У Федора Кошки развернулась целая баталия, заспорил отец с сыном.
Иван с любопытством оглядывал старый Протасьев терем, отмечая новизны, привнесенные новым хозяином: восточное ковровое великолепие, дорогое, арабской работы, оружие, развешанное по стенам, — дамасские и бухарские кривые сабли в ножнах, осыпанных рубинами и бирюзой, парчовые дареные халаты, тоже словно бы выставленные напоказ, чеканную серебряную восточной работы посуду на полице и поставцах, расписные ордынские сундуки, — меж тем как Федор Кошка, почти позабывши о госте, сцепился со своим взрослым сыном, Иваном.
Иван, высокий, на голову выше отца, презрительно пожимал плечами:
— Темерь-Кутлуй от Темир-Аксака ставлен! Сам знаешь, новая метла… А Тохтамыш сто раз бит, дак потишел, поди! А нам хана менять не по пригожеству! Пущай Витовт хоша и на стол его вновь возведет, дак ку-ды он без Руси денется? Ему без нашей дани дня не протянуть и на столе не усидеть! А енти два головореза, што Темерь-Кутлуй, што Едигей, чего еще выдумают!
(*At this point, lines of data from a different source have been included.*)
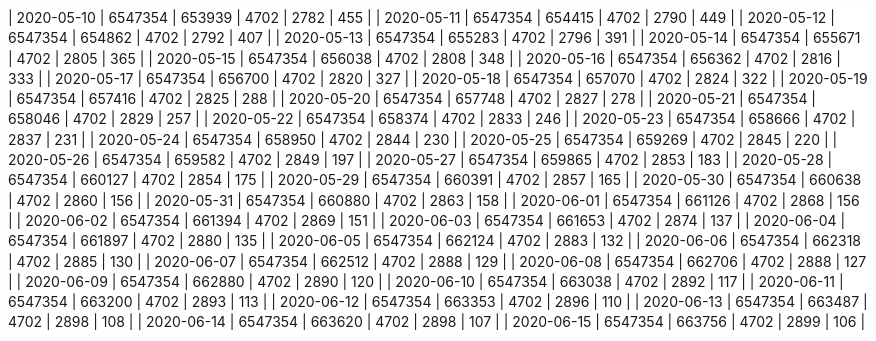 | 2020-05-10 | 6547354 | 653939 | 4702 | 2782 | 455 |
| 2020-05-11 | 6547354 | 654415 | 4702 | 2790 | 449 |
| 2020-05-12 | 6547354 | 654862 | 4702 | 2792 | 407 |
| 2020-05-13 | 6547354 | 655283 | 4702 | 2796 | 391 |
| 2020-05-14 | 6547354 | 655671 | 4702 | 2805 | 365 |
| 2020-05-15 | 6547354 | 656038 | 4702 | 2808 | 348 |
| 2020-05-16 | 6547354 | 656362 | 4702 | 2816 | 333 |
| 2020-05-17 | 6547354 | 656700 | 4702 | 2820 | 327 |
| 2020-05-18 | 6547354 | 657070 | 4702 | 2824 | 322 |
| 2020-05-19 | 6547354 | 657416 | 4702 | 2825 | 288 |
| 2020-05-20 | 6547354 | 657748 | 4702 | 2827 | 278 |
| 2020-05-21 | 6547354 | 658046 | 4702 | 2829 | 257 |
| 2020-05-22 | 6547354 | 658374 | 4702 | 2833 | 246 |
| 2020-05-23 | 6547354 | 658666 | 4702 | 2837 | 231 |
| 2020-05-24 | 6547354 | 658950 | 4702 | 2844 | 230 |
| 2020-05-25 | 6547354 | 659269 | 4702 | 2845 | 220 |
| 2020-05-26 | 6547354 | 659582 | 4702 | 2849 | 197 |
| 2020-05-27 | 6547354 | 659865 | 4702 | 2853 | 183 |
| 2020-05-28 | 6547354 | 660127 | 4702 | 2854 | 175 |
| 2020-05-29 | 6547354 | 660391 | 4702 | 2857 | 165 |
| 2020-05-30 | 6547354 | 660638 | 4702 | 2860 | 156 |
| 2020-05-31 | 6547354 | 660880 | 4702 | 2863 | 158 |
| 2020-06-01 | 6547354 | 661126 | 4702 | 2868 | 156 |
| 2020-06-02 | 6547354 | 661394 | 4702 | 2869 | 151 |
| 2020-06-03 | 6547354 | 661653 | 4702 | 2874 | 137 |
| 2020-06-04 | 6547354 | 661897 | 4702 | 2880 | 135 |
| 2020-06-05 | 6547354 | 662124 | 4702 | 2883 | 132 |
| 2020-06-06 | 6547354 | 662318 | 4702 | 2885 | 130 |
| 2020-06-07 | 6547354 | 662512 | 4702 | 2888 | 129 |
| 2020-06-08 | 6547354 | 662706 | 4702 | 2888 | 127 |
| 2020-06-09 | 6547354 | 662880 | 4702 | 2890 | 120 |
| 2020-06-10 | 6547354 | 663038 | 4702 | 2892 | 117 |
| 2020-06-11 | 6547354 | 663200 | 4702 | 2893 | 113 |
| 2020-06-12 | 6547354 | 663353 | 4702 | 2896 | 110 |
| 2020-06-13 | 6547354 | 663487 | 4702 | 2898 | 108 |
| 2020-06-14 | 6547354 | 663620 | 4702 | 2898 | 107 |
| 2020-06-15 | 6547354 | 663756 | 4702 | 2899 | 106 |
— А отобьютсе?! — подначивал отец.
— А отобьютсе, нам же лучше! Тогда и пошлем с подарками, мол, от Руси поклон вам низкой! И Витовт-князь тогда нас не устрашит, и Василий будет в спокое!
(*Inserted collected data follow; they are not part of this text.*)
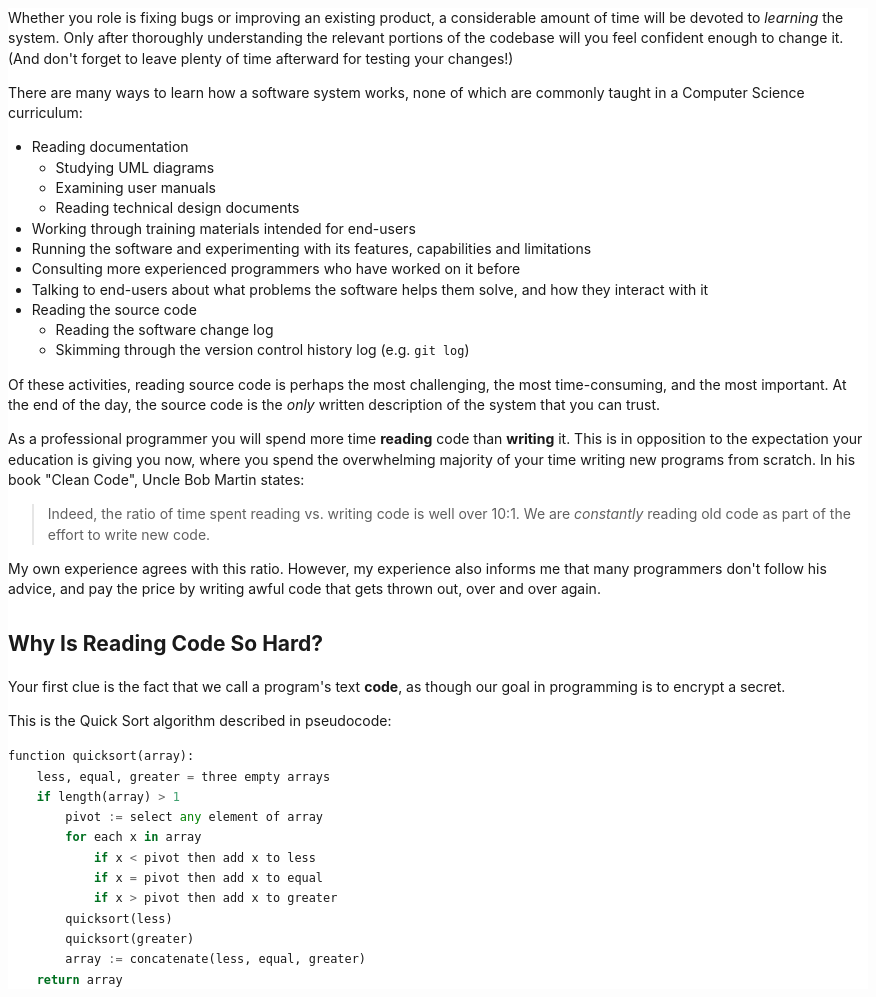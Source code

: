 Whether you role is fixing bugs or improving an existing product, a considerable amount of time will be devoted to *learning* the system.  Only after thoroughly understanding the relevant portions of the codebase will you feel confident enough to change it.  (And don't forget to leave plenty of time afterward for testing your changes!)

There are many ways to learn how a software system works, none of which are commonly taught in a Computer Science curriculum:

*   Reading documentation
    *   Studying UML diagrams
    *   Examining user manuals
    *   Reading technical design documents
*   Working through training materials intended for end-users
*   Running the software and experimenting with its features, capabilities and limitations
*   Consulting more experienced programmers who have worked on it before
*   Talking to end-users about what problems the software helps them solve, and how they interact with it
*   Reading the source code
    *   Reading the software change log
    *   Skimming through the version control history log (e.g. `git log`)

Of these activities, reading source code is perhaps the most challenging, the most time-consuming, and the most important.  At the end of the day, the source code is the *only* written description of the system that you can trust.

As a professional programmer you will spend more time **reading** code than **writing** it.  This is in opposition to the expectation your education is giving you now, where you spend the overwhelming majority of your time writing new programs from scratch.  In his book "Clean Code", Uncle Bob Martin states:

> Indeed, the ratio of time spent reading vs. writing code is well over 10:1. We are *constantly* reading old code as part of the effort to write new code.

My own experience agrees with this ratio.  However, my experience also informs me that many programmers don't follow his advice, and pay the price by writing awful code that gets thrown out, over and over again.


## Why Is Reading Code So Hard?

Your first clue is the fact that we call a program's text **code**, as though our goal in programming is to encrypt a secret.

This is the Quick Sort algorithm described in pseudocode:

```python
function quicksort(array):
    less, equal, greater = three empty arrays
    if length(array) > 1
        pivot := select any element of array
        for each x in array
            if x < pivot then add x to less
            if x = pivot then add x to equal
            if x > pivot then add x to greater
        quicksort(less)
        quicksort(greater)
        array := concatenate(less, equal, greater)
    return array
```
— Красно баешь! — возражал отец. — А одолеют Витовт с Тохтамышем? И соберет хан татар, погромить, вкупе с Литвою, русский улус, и вас, дурней, погонят на ременных арканах в Кафу, на рынок! А твоя Огафья придет какому ни на есть литвину поганому в рабыни, да, да! Не заможет уже шемаханских шелков носить! В жидком свином дерьме босыми ногами… Не веришь? А я вот Тохтамышу не верю, ни на едино пуло медяное, што покойнику в гроб кладут!
— Сам же ты…
— Сам же я юлил перед ханом, хочешь сказать? Дак говори, щенок! Кабы я не юлил, Святую Русь кажен год татары громили, всю волость ис-пустошили бы вконец! В берлогах бы жили последние русичи, в схронах, в землянках лесных! И такие, как ты, не величались бы богачеством, што твой отец заработал за много годов на службе княжой! Не пенязи, не артути немецкие, не диргемы али корабленики там — вшей бы считал во единой срачице своей ныне!..
— А я говорю…
— Молчать! Я Тохтамыша, вот как тебя, зрел! Нет в ем правды ни на вот столь, ни на волос! Как на ратях бежал, так и в жизни со веема дружен дочасу и кажного продаст не воздохнув! Што ему Русь! Што то сребро! Нам единая защита теперь — Темерь-Кутлуй!
— Но Едигей…
— Што Едигей? Да, Едигей! А ты хочешь реку перебресть и портов не замочить?